<<<<

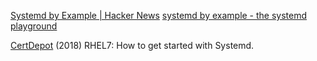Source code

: 
[Systemd by Example | Hacker News](https://news.ycombinator.com/item?id=30071240)
[systemd by example - the systemd playground](https://systemd-by-example.com/)

[CertDepot](https://www.certdepot.net/rhel7-get-started-systemd/)
(2018) RHEL7: How to get started with Systemd.
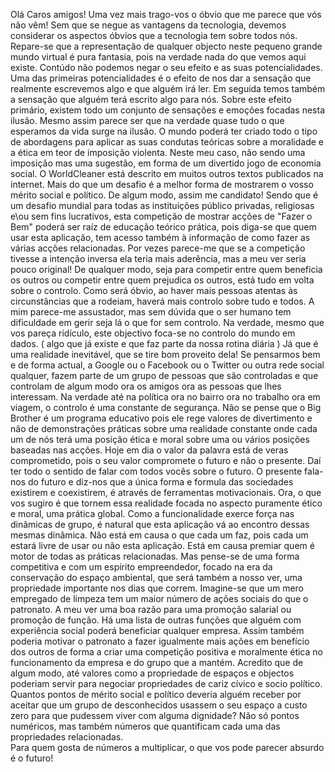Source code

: Olá Caros amigos! 
Uma vez mais trago-vos o óbvio que me parece que vós não vêm! 
Sem que se negue as vantagens da tecnologia, devemos considerar os aspectos óbvios que a tecnologia tem sobre todos nós. Repare-se que a representação de qualquer objecto neste pequeno grande mundo virtual é pura fantasia, pois na verdade nada do que vemos aqui existe. Contúdo não podemos negar o seu efeito e as suas potencialidades. Uma das primeiras potencialidades é o efeito de nos dar a sensação que realmente escrevemos algo e que alguém irá ler. Em seguida temos também a sensação que alguém terá escrito algo para nós. Sobre este efeito primário, existem todo um conjunto de sensações e emoções focadas nesta ilusão. Mesmo assim parece ser que na verdade quase tudo o que esperamos da vida surge na ilusão. O mundo poderá ter criado todo o tipo de abordagens para aplicar as suas condutas teóricas sobre a moralidade e a ética em teor de imposição violenta. Neste meu caso, não sendo uma imposição mas uma sugestão, em forma de um divertido jogo de economia social. 
O WorldCleaner está descrito em muitos outros textos publicados na internet. Mais do que um desafio é a melhor forma de mostrarem o vosso mérito social e político. De algum modo, assim me candidato!
Sendo que é um desafio mundial para todas as instituições público privadas, religiosas e\ou sem fins lucrativos, esta competição de mostrar acções de "Fazer o Bem" poderá ser raíz de educação teórico prática, pois diga-se que quem usar esta aplicação, tem acesso também à informação de como fazer as várias acções relacionadas. Por vezes parece-me que se a competição tivesse a intenção inversa ela teria mais aderência, mas a meu ver seria pouco original!  De qualquer modo, seja para competir entre quem beneficia os outros ou competir entre quem prejudica os outros, está tudo em volta sobre o controlo. Como será óbvio, ao haver mais pessoas atentas às circunstâncias que a rodeiam, haverá mais controlo sobre tudo e todos. 
A mim parece-me assustador, mas sem dúvida que o ser humano tem dificuldade em gerir seja lá o que for sem controlo. Na verdade, mesmo que vos pareça ridículo, este objectivo foca-se no controlo do mundo em dados. ( algo que já existe e que faz parte da nossa rotina diária ) 
Já que é uma realidade inevitável, que se tire bom proveito dela!
Se pensarmos bem e de forma actual, a Google ou o Facebook ou o Twitter ou outra rede social qualquer, fazem parte de um grupo de pessoas que são controladas e que controlam de algum modo ora os amigos ora as pessoas que lhes interessam. Na verdade até na política ora no bairro ora no trabalho ora em viagem, o controlo é uma constante de segurança. Não se pense que o Big Brother é um programa educativo pois ele rege valores de divertimento e não de demonstrações práticas sobre uma realidade constante onde cada um de nós terá uma posição ética e moral sobre uma ou vários posições baseadas nas acções. 
Hoje em dia o valor da palavra está de veras comprometido, pois o seu valor compromete o futuro e não o presente. Daí ter todo o sentido de falar com todos vocês sobre o futuro. 
O presente fala-nos do futuro e diz-nos que a única forma e formula das sociedades existirem e coexistirem, é através de ferramentas motivacionais. Ora, o que vos sugiro é que tornem essa realidade focada no aspecto puramente ético e moral, uma prática global. 
Como a funcionalidade exerce força nas dinâmicas de grupo, é natural que esta aplicação vá ao encontro dessas mesmas dinâmica. 
Não está em causa o que cada um faz, pois cada um estará livre de usar ou não esta aplicação. Está em causa premiar quem é motor de todas as práticas relacionadas. 
Mas pense-se de uma forma competitiva e com um espírito empreendedor, focado na era da conservação do espaço ambiental, que será também a nosso ver, uma propriedade importante nos dias que correm. Imagine-se que um mero empregado de limpeza tem um maior número de ações sociais do que o patronato. A meu ver uma boa razão para uma promoção salarial ou promoção de função. Há 
uma lista de outras funções que alguém com experiência social poderá beneficiar qualquer empresa. Assim também poderia motivar o patronato a fazer igualmente mais ações em benefício dos outros de forma a criar uma competição positiva e moralmente ética no funcionamento da empresa e do grupo que a mantém. 
Acredito que de algum modo, até valores como a propriedade de espaços e objectos poderiam servir para negociar propriedades de cariz cívico e socio político. 
Quantos pontos de mérito social e político deveria alguém receber por aceitar que um grupo de desconhecidos usassem o seu espaço a custo zero para que pudessem viver com alguma dignidade?
Não só pontos numéricos, mas também números que quantificam cada uma das propriedades relacionadas.  
Para quem gosta de números a multiplicar, o que vos pode parecer absurdo é o futuro! 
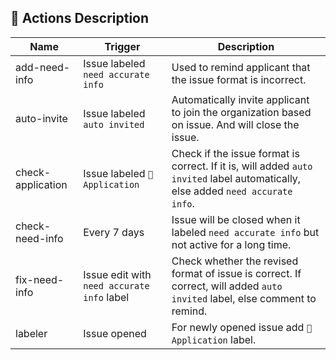 ## 🤖 Actions Description

| Name | Trigger | Description |
| -- | -- | -- |
| add-need-info | Issue labeled `need accurate info` | Used to remind applicant that the issue format is incorrect. |
| auto-invite | Issue labeled `auto invited` | Automatically invite applicant to join the organization based on issue. And will close the issue. |
| check-application | Issue labeled `💖 Application` | Check if the issue format is correct. If it is, will added `auto invited` label automatically, else added `need accurate info`. |
| check-need-info | Every 7 days | Issue will be closed when it labeled `need accurate info` but not active for a long time. |
| fix-need-info | Issue edit with `need accurate info` label | Check whether the revised format of issue is correct. If correct, will added `auto invited` label, else comment to remind. |
| labeler | Issue opened | For newly opened issue add `💖 Application` label. |
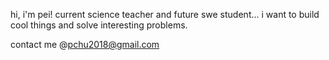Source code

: hi, i'm pei!
current science teacher and future swe student...
i want to build cool things and solve interesting problems.

contact me @pchu2018@gmail.com

<!---
pchu2018/pchu2018 is a ✨ special ✨ repository because its `README.md` (this file) appears on your GitHub profile.
You can click the Preview link to take a look at your changes.
--->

>>>>

#### Task requirements:
Reproduce the lines from the line with "check-application | Issue" through the last line of the entries exactly, including both ends and excluding pictures.

#### Answer to the exercise:
| check-application | Issue labeled `💖 Application` | Check if the issue format is correct. If it is, will added `auto invited` label automatically, else added `need accurate info`. |
| check-need-info | Every 7 days | Issue will be closed when it labeled `need accurate info` but not active for a long time. |
| fix-need-info | Issue edit with `need accurate info` label | Check whether the revised format of issue is correct. If correct, will added `auto invited` label, else comment to remind. |
| labeler | Issue opened | For newly opened issue add `💖 Application` label. |
Source code

: hi, i'm pei!
current science teacher and future swe student...
i want to build cool things and solve interesting problems.

contact me @pchu2018@gmail.com

<!---
pchu2018/pchu2018 is a ✨ special ✨ repository because its `README.md` (this file) appears on your GitHub profile.
You can click the Preview link to take a look at your changes.
--->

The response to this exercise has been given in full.